The best way to eat out to help? Pay a fairer price for your meal | Hotel industry
A few weeks ago, a restaurant in King’s Cross in London emailed their repeat customers with a special offer. This was not the standard arrival promotion: a free glass of sparkling wine or two main courses for the price of one. It was a Â£ 100 voucher for anyone recommending a new hire who then worked for them for at least a month. Around the same time the Manchester Evening News reported that the city reception staff were so rare that pub and restaurant operators were aggressively trying to poach key employees from each other. A recent survey of hundreds of companies by industry body UK Hospitality found that 80% have vacancies both in front and behind the house. The message is clear: emerging from the pandemic, the besieged restaurant industry has a serious staffing problem.

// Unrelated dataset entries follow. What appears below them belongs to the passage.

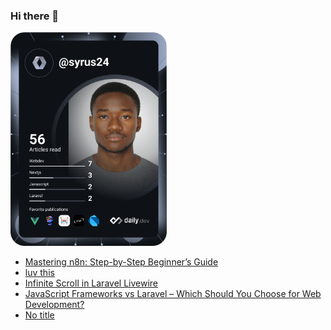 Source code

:### Hi there 👋

<a href="https://app.daily.dev/Syrus24"><img src="https://github.com/Smith-DLAB/Smith-DLAB/blob/main/devcard.svg" width="250" alt="Amir BABIO's Dev Card"/></a>

<!--
**Smith-DLAB/Smith-DLAB** is a ✨ _special_ ✨ repository because its `README.md` (this file) appears on your GitHub profile.

Here are some ideas to get you started:

- 🔭 I’m currently working on ...
- 🌱 I’m currently learning ...
- 👯 I’m looking to collaborate on ...
- 🤔 I’m looking for help with ...
- 💬 Ask me about ...
- 📫 How to reach me: ...
- 😄 Pronouns: ...
- ⚡ Fun fact: ...
-->

<!-- daily.dev BOOKMARKS:START -->
- [Mastering n8n: Step-by-Step Beginner’s Guide](https://app.daily.dev/posts/bZZ3Zqw90?utm_source=rss&utm_medium=bookmarks&utm_campaign=j59ENI8rK8nGaQ5tpRoab)
- [luv this](https://app.daily.dev/posts/sapVUoqJC?utm_source=rss&utm_medium=bookmarks&utm_campaign=j59ENI8rK8nGaQ5tpRoab)
- [Infinite Scroll in Laravel Livewire](https://app.daily.dev/posts/tVoEC2d2t?utm_source=rss&utm_medium=bookmarks&utm_campaign=j59ENI8rK8nGaQ5tpRoab)
- [JavaScript Frameworks vs Laravel – Which Should You Choose for Web Development?](https://app.daily.dev/posts/qsaUPxb8L?utm_source=rss&utm_medium=bookmarks&utm_campaign=j59ENI8rK8nGaQ5tpRoab)
- [No title](https://app.daily.dev/posts/exsJczNv5?utm_source=rss&utm_medium=bookmarks&utm_campaign=j59ENI8rK8nGaQ5tpRoab)
<!-- daily.dev BOOKMARKS:END -->
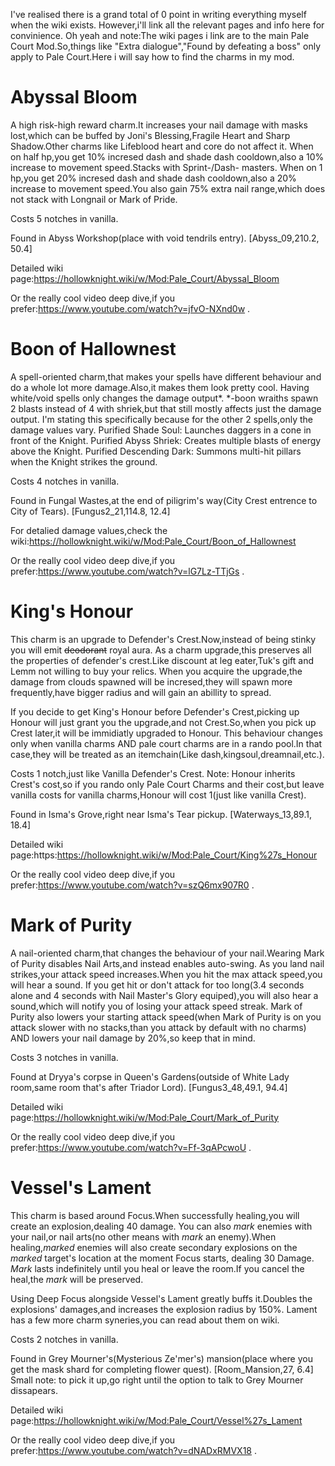 I've realised there is a grand total of 0 point in writing everything myself when the wiki exists.
However,i'll link all the relevant pages and info here for convinience.
Oh yeah and note:The wiki pages i link are to the main Pale Court Mod.So,things like "Extra dialogue","Found by defeating a boss" only apply to Pale Court.Here i will say how to find the charms in my mod.
# Abyssal Bloom
A high risk-high reward charm.It increases your nail damage with masks lost,which can be buffed by Joni's Blessing,Fragile Heart and Sharp Shadow.Other charms like Lifeblood heart and core do not affect it.
When on half hp,you get 10% incresed dash and shade dash cooldown,also a 10% increase to movement speed.Stacks with Sprint-/Dash- masters.
When on 1 hp,you get 20% incresed dash and shade dash cooldown,also a 20% increase to movement speed.You also gain 75% extra nail range,which does not stack with Longnail or Mark of Pride. 

Costs 5 notches in vanilla.

Found in Abyss Workshop(place with void tendrils entry). [Abyss_09,210.2, 50.4] 

Detailed wiki page:https://hollowknight.wiki/w/Mod:Pale_Court/Abyssal_Bloom

Or the really cool video deep dive,if you prefer:https://www.youtube.com/watch?v=jfvO-NXnd0w .


# Boon of Hallownest
A spell-oriented charm,that makes your spells have different behaviour and do a whole lot more damage.Also,it makes them look pretty cool.
Having white/void spells only changes the damage output*.
*-boon wraiths spawn 2 blasts instead of 4 with shriek,but that still mostly affects just the damage output.
I'm stating this specifically because for the other 2 spells,only the damage values vary.
Purified Shade Soul: Launches daggers in a cone in front of the Knight.
Purified Abyss Shriek: Creates multiple blasts of energy above the Knight.
Purified Descending Dark: Summons multi-hit pillars when the Knight strikes the ground.

Costs 4 notches in vanilla.

Found in Fungal Wastes,at the end of piligrim's way(City Crest entrence to City of Tears). [Fungus2_21,114.8, 12.4]

For detalied damage values,check the wiki:https://hollowknight.wiki/w/Mod:Pale_Court/Boon_of_Hallownest

Or the really cool video deep dive,if you prefer:https://www.youtube.com/watch?v=lG7Lz-TTjGs .


# King's Honour
This charm is an upgrade to Defender's Crest.Now,instead of being stinky you will emit ~~deodorant~~ royal aura.
As a charm upgrade,this preserves all the properties of defender's crest.Like discount at leg eater,Tuk's gift and Lemm not willing to buy your relics.
When you acquire the upgrade,the damage from clouds spawned will be incresed,they will spawn more frequently,have bigger radius and will gain an abillity to spread.

If you decide to get King's Honour before Defender's Crest,picking up Honour will just grant you the upgrade,and not Crest.So,when you pick up Crest later,it will be immidiatly upgraded to Honour.
This behaviour changes only when vanilla charms AND pale court charms are in a rando pool.In that case,they will be treated as an itemchain(Like dash,kingsoul,dreamnail,etc.).

Costs 1 notch,just like Vanilla Defender's Crest.
Note: Honour inherits Crest's cost,so if you rando only Pale Court Charms and their cost,but leave vanilla costs for vanilla charms,Honour will cost 1(just like vanilla Crest).

Found in Isma's Grove,right near Isma's Tear pickup. [Waterways_13,89.1, 18.4]

Detailed wiki page:https:https://hollowknight.wiki/w/Mod:Pale_Court/King%27s_Honour

Or the really cool video deep dive,if you prefer:https://www.youtube.com/watch?v=szQ6mx907R0 .


# Mark of Purity
A nail-oriented charm,that changes the behaviour of your nail.Wearing Mark of Purity disables Nail Arts,and instead enables auto-swing.
As you land nail strikes,your attack speed increases.When you hit the max attack speed,you will hear a sound.
If you get hit or don't attack for too long(3.4 seconds alone and 4 seconds with Nail Master's Glory equiped),you will also hear a sound,which will notify you of losing your attack speed streak.
Mark of Purity also lowers your starting attack speed(when Mark of Purity is on you attack slower with no stacks,than you attack by default with no charms) AND lowers your nail damage by 20%,so keep that in mind.

Costs 3 notches in vanilla.

Found at Dryya's corpse in Queen's Gardens(outside of White Lady room,same room that's after Triador Lord). [Fungus3_48,49.1, 94.4]

Detailed wiki page:https://hollowknight.wiki/w/Mod:Pale_Court/Mark_of_Purity

Or the really cool video deep dive,if you prefer:https://www.youtube.com/watch?v=Ff-3qAPcwoU .


# Vessel's Lament
This charm is based around Focus.When successfully healing,you will create an explosion,dealing 40 damage.
You can also *mark* enemies with your nail,or nail arts(no other means with *mark* an enemy).When healing,*marked* enemies will also create secondary explosions on the *marked* target's location at the moment Focus starts, dealing 30 Damage.
*Mark* lasts indefinitely until you heal or leave the room.If you cancel the heal,the *mark* will be preserved.

Using Deep Focus alongside Vessel's Lament greatly buffs it.Doubles the explosions' damages,and increases the explosion radius by 150%.
Lament has a few more charm syneries,you can read about them on wiki.

Costs 2 notches in vanilla.

Found in Grey Mourner's(Mysterious Ze'mer's) mansion(place where you get the mask shard for completing flower quest). [Room_Mansion,27, 6.4]
Small note: to pick it up,go right until the option to talk to Grey Mourner dissapears.

Detailed wiki page:https://hollowknight.wiki/w/Mod:Pale_Court/Vessel%27s_Lament

Or the really cool video deep dive,if you prefer:https://www.youtube.com/watch?v=dNADxRMVX18 .
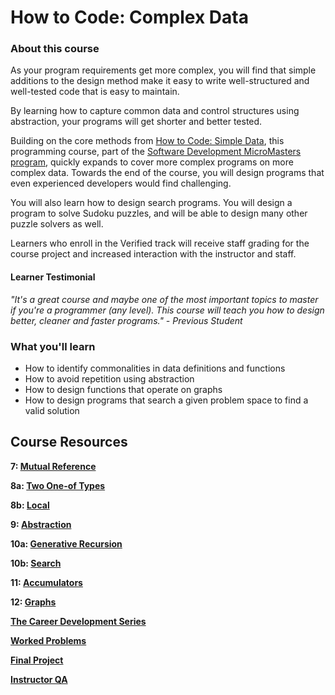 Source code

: # How to Code: Complex Data
### About this course 
As your program requirements get more complex, you will find that simple additions to the design method make it easy to write well-structured and well-tested code that is easy to maintain.

By learning how to capture common data and control structures using abstraction, your programs will get shorter and better tested.

Building on the core methods from [How to Code: Simple Data](https://www.edx.org/course/how-code-simple-data-ubcx-htc1x#!), this programming course, part of the [Software Development MicroMasters program](https://www.edx.org/micromasters/ubcx-software-development), quickly expands to cover more complex programs on more complex data. Towards the end of the course, you will design programs that even experienced developers would find challenging.

You will also learn how to design search programs. You will design a program to solve Sudoku puzzles, and will be able to design many other puzzle solvers as well.

Learners who enroll in the Verified track will receive staff grading for the course project and increased interaction with the instructor and staff.

#### Learner Testimonial
_"It's a great course and maybe one of the most important topics to master if you're a programmer (any level). This course will teach you how to design better, cleaner and faster programs."_
_- Previous Student_

### What you'll learn
* How to identify commonalities in data definitions and functions
* How to avoid repetition using abstraction
* How to design functions that operate on graphs
* How to design programs that search a given problem space to find a valid solution

## Course Resources

**7: [Mutual Reference]()**

**8a: [Two One-of Types]()**

**8b: [Local]()**

**9: [Abstraction]()**

**10a: [Generative Recursion]()**

**10b: [Search]()**

**11: [Accumulators]()**

**12: [Graphs]()**

**[The Career Development Series]()**

**[Worked Problems]()**

**[Final Project]()**

**[Instructor QA]()**
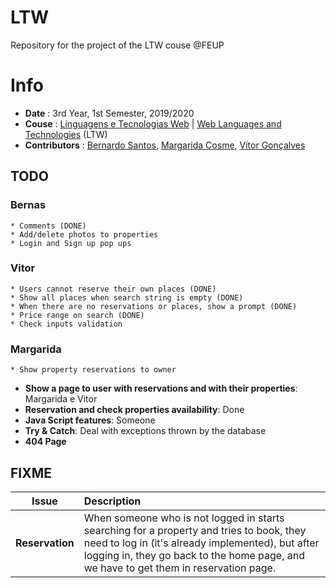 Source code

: # LTW

Repository for the project of the LTW couse @FEUP

# Info
 * **Date** : 3rd Year, 1st Semester, 2019/2020
 * **Couse** : [Linguagens e Tecnologias Web](https://sigarra.up.pt/feup/pt/UCURR_GERAL.FICHA_UC_VIEW?pv_ocorrencia_id=436447) | [Web Languages and Technologies](https://sigarra.up.pt/feup/en/UCURR_GERAL.FICHA_UC_VIEW?pv_ocorrencia_id=436447) (LTW)
 * **Contributors** : [Bernardo Santos](https://github.com/bernas670), [Margarida Cosme](https://github.com/margaridacosme), [Vítor Gonçalves](https://github.com/torrinheira)



## TODO

### Bernas
    * Comments (DONE)
    * Add/delete photos to properties
    * Login and Sign up pop ups

### Vitor
    * Users cannot reserve their own places (DONE)
    * Show all places when search string is empty (DONE)
    * When there are no reservations or places, show a prompt (DONE)
    * Price range on search (DONE)
    * Check inputs validation

### Margarida
    * Show property reservations to owner
    
* **Show a page to user with reservations and with their properties**: Margarida e Vitor
* **Reservation and check properties availability**: Done
* **Java Script features**: Someone
* **Try & Catch**: Deal with exceptions thrown by the database
* **404 Page**

## FIXME
|        Issue        | Description                         |
|:-------------------:|:------------------------------------|
|  **Reservation**    | When someone who is not logged in starts searching for a property and tries to book, they need to log in (it's already implemented), but after logging in, they go back to the home page, and we have to get them in reservation page. |
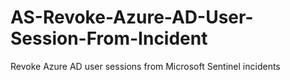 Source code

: # AS-Revoke-Azure-AD-User-Session-From-Incident
Revoke Azure AD user sessions from Microsoft Sentinel incidents
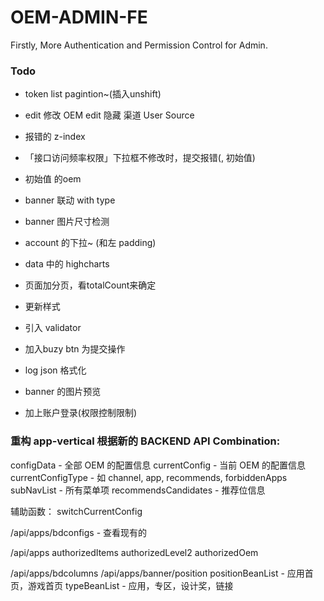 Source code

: OEM-ADMIN-FE
======

Firstly, More Authentication and Permission Control for Admin.

### Todo
- token list pagintion~(插入unshift)
- edit 修改 OEM edit 隐藏  渠道 User Source
- 报错的 z-index
- 「接口访问频率权限」下拉框不修改时，提交报错(, 初始值)
- 初始值 的oem
- banner 联动 with type
- banner 图片尺寸检测
- account 的下拉~ (和左 padding)
- data 中的 highcharts
- 页面加分页，看totalCount来确定

- 更新样式
- 引入 validator
- 加入buzy btn 为提交操作
- log json 格式化

- banner 的图片预览
- 加上账户登录(权限控制限制)

### 重构 app-vertical 根据新的 BACKEND API Combination:

configData - 全部 OEM 的配置信息
currentConfig - 当前 OEM 的配置信息
currentConfigType - 如 channel, app, recommends, forbiddenApps
subNavList - 所有菜单项
recommendsCandidates - 推荐位信息

辅助函数： switchCurrentConfig

/api/apps/bdconfigs - 查看现有的

/api/apps
    authorizedItems
    authorizedLevel2
    authorizedOem



/api/apps/bdcolumns
/api/apps/banner/position
    positionBeanList - 应用首页，游戏首页
    typeBeanList - 应用，专区，设计奖，链接


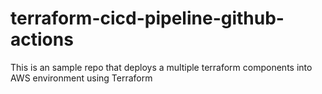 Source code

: # terraform-cicd-pipeline-github-actions
This is an sample repo that deploys a multiple terraform components into AWS environment using Terraform 
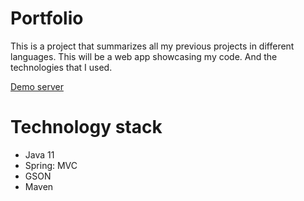 # Portfolio
This is a project that summarizes all my previous projects in different languages. This will be a web app showcasing my code. And the technologies that I used.

[Demo server](http://35.229.61.199/wmaykit/index.html)
# Technology stack
* Java 11
* Spring: MVC
* GSON
* Maven
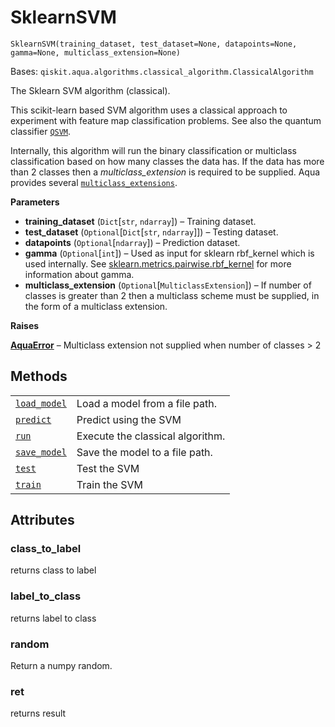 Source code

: # SklearnSVM

`SklearnSVM(training_dataset, test_dataset=None, datapoints=None, gamma=None, multiclass_extension=None)`

Bases: `qiskit.aqua.algorithms.classical_algorithm.ClassicalAlgorithm`

The Sklearn SVM algorithm (classical).

This scikit-learn based SVM algorithm uses a classical approach to experiment with feature map classification problems. See also the quantum classifier [`QSVM`](qiskit.aqua.algorithms.QSVM#qiskit.aqua.algorithms.QSVM "qiskit.aqua.algorithms.QSVM").

Internally, this algorithm will run the binary classification or multiclass classification based on how many classes the data has. If the data has more than 2 classes then a *multiclass\_extension* is required to be supplied. Aqua provides several [`multiclass_extensions`](qiskit.aqua.components.multiclass_extensions#module-qiskit.aqua.components.multiclass_extensions "qiskit.aqua.components.multiclass_extensions").

**Parameters**

*   **training\_dataset** (`Dict`\[`str`, `ndarray`]) – Training dataset.
*   **test\_dataset** (`Optional`\[`Dict`\[`str`, `ndarray`]]) – Testing dataset.
*   **datapoints** (`Optional`\[`ndarray`]) – Prediction dataset.
*   **gamma** (`Optional`\[`int`]) – Used as input for sklearn rbf\_kernel which is used internally. See [sklearn.metrics.pairwise.rbf\_kernel](https://scikit-learn.org/stable/modules/generated/sklearn.metrics.pairwise.rbf_kernel.html) for more information about gamma.
*   **multiclass\_extension** (`Optional`\[`MulticlassExtension`]) – If number of classes is greater than 2 then a multiclass scheme must be supplied, in the form of a multiclass extension.

**Raises**

[**AquaError**](qiskit.aqua.AquaError#qiskit.aqua.AquaError "qiskit.aqua.AquaError") – Multiclass extension not supplied when number of classes > 2

## Methods

|                                                                                                                                                          |                                  |
| -------------------------------------------------------------------------------------------------------------------------------------------------------- | -------------------------------- |
| [`load_model`](qiskit.aqua.algorithms.SklearnSVM.load_model#qiskit.aqua.algorithms.SklearnSVM.load_model "qiskit.aqua.algorithms.SklearnSVM.load_model") | Load a model from a file path.   |
| [`predict`](qiskit.aqua.algorithms.SklearnSVM.predict#qiskit.aqua.algorithms.SklearnSVM.predict "qiskit.aqua.algorithms.SklearnSVM.predict")             | Predict using the SVM            |
| [`run`](qiskit.aqua.algorithms.SklearnSVM.run#qiskit.aqua.algorithms.SklearnSVM.run "qiskit.aqua.algorithms.SklearnSVM.run")                             | Execute the classical algorithm. |
| [`save_model`](qiskit.aqua.algorithms.SklearnSVM.save_model#qiskit.aqua.algorithms.SklearnSVM.save_model "qiskit.aqua.algorithms.SklearnSVM.save_model") | Save the model to a file path.   |
| [`test`](qiskit.aqua.algorithms.SklearnSVM.test#qiskit.aqua.algorithms.SklearnSVM.test "qiskit.aqua.algorithms.SklearnSVM.test")                         | Test the SVM                     |
| [`train`](qiskit.aqua.algorithms.SklearnSVM.train#qiskit.aqua.algorithms.SklearnSVM.train "qiskit.aqua.algorithms.SklearnSVM.train")                     | Train the SVM                    |

## Attributes

### class\_to\_label

returns class to label

### label\_to\_class

returns label to class

### random

Return a numpy random.

### ret

returns result
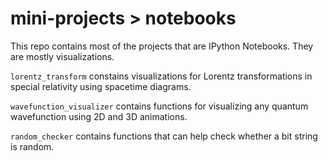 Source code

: # mini-projects > notebooks

This repo contains most of the projects that are IPython Notebooks. They are mostly visualizations.

`lorentz_transform` constains visualizations for Lorentz transformations in special relativity using spacetime diagrams.

`wavefunction_visualizer` contains functions for visualizing any quantum wavefunction using 2D and 3D animations.

`random_checker` contains functions that can help check whether a bit string is random. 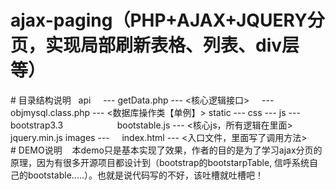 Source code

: # ajax-paging（PHP+AJAX+JQUERY分页，实现局部刷新表格、列表、div层等）
# 目录结构说明
    api
      --- getData.php --- <核心逻辑接口>
      --- objmysql.class.php --- <数据库操作类【单例】>
    static
      --- css
                 ---
           js
                 ---  bootstrap3.3
                      bootstable.js --- <核心js，所有逻辑在里面>
                      jquery.min.js
            images
                 ---
     index.html --- <入口文件，里面写了调用方法>
# DEMO说明
    本demo只是基本实现了效果，作者的目的是为了学习ajax分页的原理，因为有很多开源项目都设计到（bootstrap的bootstarpTable, 信呼系统自己的bootstable.....）。也就是说代码写的不好，该吐槽就吐槽吧！ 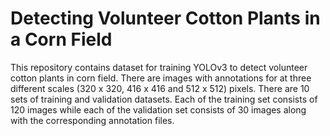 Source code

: # Detecting Volunteer Cotton Plants in a Corn Field
This repository contains dataset for training YOLOv3 to detect volunteer cotton plants in corn field.
There are images with annotations for at three different scales (320 x 320, 416 x 416 and 512 x 512) pixels.
There are 10 sets of training and validation datasets. Each of the training set consists of 120 images while
each of the validation set consists of 30 images along with the corresponding annotation files.
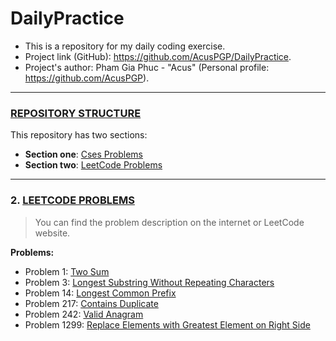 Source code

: # DailyPractice

- This is a repository for my daily coding exercise.
- Project link (GitHub): https://github.com/AcusPGP/DailyPractice.
- Project's author: Pham Gia Phuc - "Acus" (Personal profile: https://github.com/AcusPGP).

-----------------------------------

<ins>

### REPOSITORY STRUCTURE

</ins>

This repository has two sections:

- **Section one**: [Cses Problems](src/cses)
- **Section two**: [LeetCode Problems](src/leetcode)

-----------------------------------

### 2. <ins> LEETCODE PROBLEMS </ins>

> You can find the problem description on the internet or LeetCode website.

**Problems:**

- Problem 1: [Two Sum](src/leetcode/twoSum/Solution.java)
- Problem 3: [Longest Substring Without Repeating Characters](src/leetcode/longestSubstring/Solution.java)
- Problem 14: [Longest Common Prefix](src/leetcode/longestCommonPrefix/Solution.java)
- Problem 217: [Contains Duplicate](src/leetcode/containsDuplicate/Solution.java)
- Problem 242: [Valid Anagram](src/leetcode/validAnagram/Solution.java)
- Problem 1299: [Replace Elements with Greatest Element on Right Side](src/leetcode/replaceElements/Solution.java) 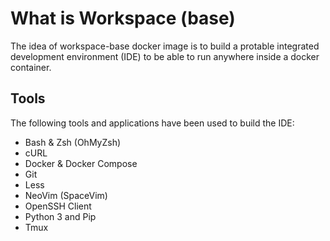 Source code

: # What is Workspace (base)
The idea of workspace-base docker image is to build a protable integrated development environment (IDE) to be able to run anywhere inside a docker container.

## Tools

The following tools and applications have been used to build the IDE:

- Bash & Zsh (OhMyZsh)
- cURL
- Docker & Docker Compose
- Git
- Less
- NeoVim (SpaceVim)
- OpenSSH Client
- Python 3 and Pip
- Tmux

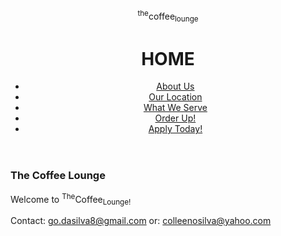 <!DOCTYPE html>
<html>
<body>
<style>
body {
  background-image: url('img_girl.jpg');
}
</style>

<header>
<p>
<sup>the</sup>coffee<sub>lounge</sub>
</p>
<h1>HOME</h1>
<nav>
<ul>
<li><a href="AboutUs.html">About Us</a></li>
<li><a href="Location.html">Our Location</a></li>
<li><a href="WWeServe.html">What We Serve</a></li>
<li><a href="Order.html">Order Up!</a></li>
<li><a href="acl.html">Apply Today!</a></li>
</ul>
</nav>
</header>
<article>
<section>
<h1>The Coffee Lounge</h1>
<p>Welcome to <sup>The</sup>Coffee<sub>Lounge!</sub></p>
</section>
</article>
<footer>
<p class="contact">Contact: <a href="mailto:go.dasilva8@gmail.com">go.dasilva8@gmail.com</a> or: <a href="mailto:colleenosilva@yahoo.com">colleenosilva@yahoo.com</a></p>
</footer>
</body>
</html>

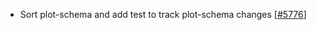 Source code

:  - Sort plot-schema and add test to track plot-schema changes [[#5776](https://github.com/plotly/plotly.js/pull/5776)]

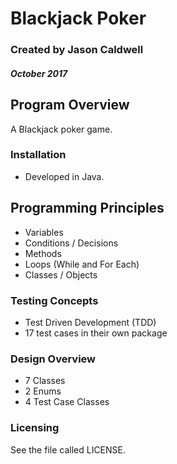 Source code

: # Blackjack Poker

### Created by Jason Caldwell
##### October 2017

## Program Overview
A Blackjack poker game.

### Installation
* Developed in Java.

## Programming Principles
* Variables
* Conditions / Decisions
* Methods
* Loops (While and For Each)
* Classes / Objects

### Testing Concepts
* Test Driven Development (TDD)
* 17 test cases in their own package

### Design Overview
* 7 Classes
* 2 Enums
* 4 Test Case Classes

### Licensing
See the file called LICENSE.
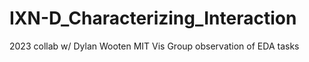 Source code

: # IXN-D_Characterizing_Interaction
2023 collab w/ Dylan Wooten MIT Vis Group observation of EDA tasks
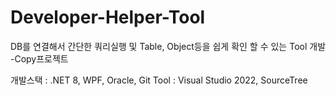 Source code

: # Developer-Helper-Tool

DB를 연결해서 간단한 쿼리실행 및 Table, Object등을 쉽게 확인 할 수 있는 Tool 개발 -Copy프로젝트

개발스택 : .NET 8, WPF, Oracle, Git
Tool : Visual Studio 2022, SourceTree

This is partly due to Brexit. Thousands of EU nationals, who were at the heart of so many great restaurants, watched what was going on in Britain and just decided to go home. Who can blame them? But something else is happening too, identified by the Happy Hospitality program launched by Farmyard, an interesting eclectic restaurant in Norwich. As Hannah Springham from Farmyard told me, so many employees are just “tired of crappy working conditions and leaving in droves”. Blockages had many obvious drawbacks. But there were also some positives. Staff on leave were able to spend time with their families, be there for their children’s birthdays, and exercise. They got their life back. Farmyard’s response: âA four-day week plus tailor-made contracts that take into account child care, recreation and mental health. “
Springham recognizes that this comes at a cost. It’s a cost she thinks customers will have to help pay. This is a fair point. The fact is that as we approach the end of the various lockdowns, we need a major overhaul of our relationship with the restaurant industry. For all of the people who are complaining that restaurants are overpriced, and damn how they are, the pandemic has made it clear that hospitality is not a get-rich-quick scheme. Of course, historically, a few operators have invented it. Some places are overpriced. They are in the minority. Most restaurants, weighed down by rents and tariffs, by ingredient costs inflated by the Brexit madness, by saggy dysfunctions in the UK economy, cling to financial sustainability with their fingertips. Too often, it is the underpaid and overworked employees who pay the price.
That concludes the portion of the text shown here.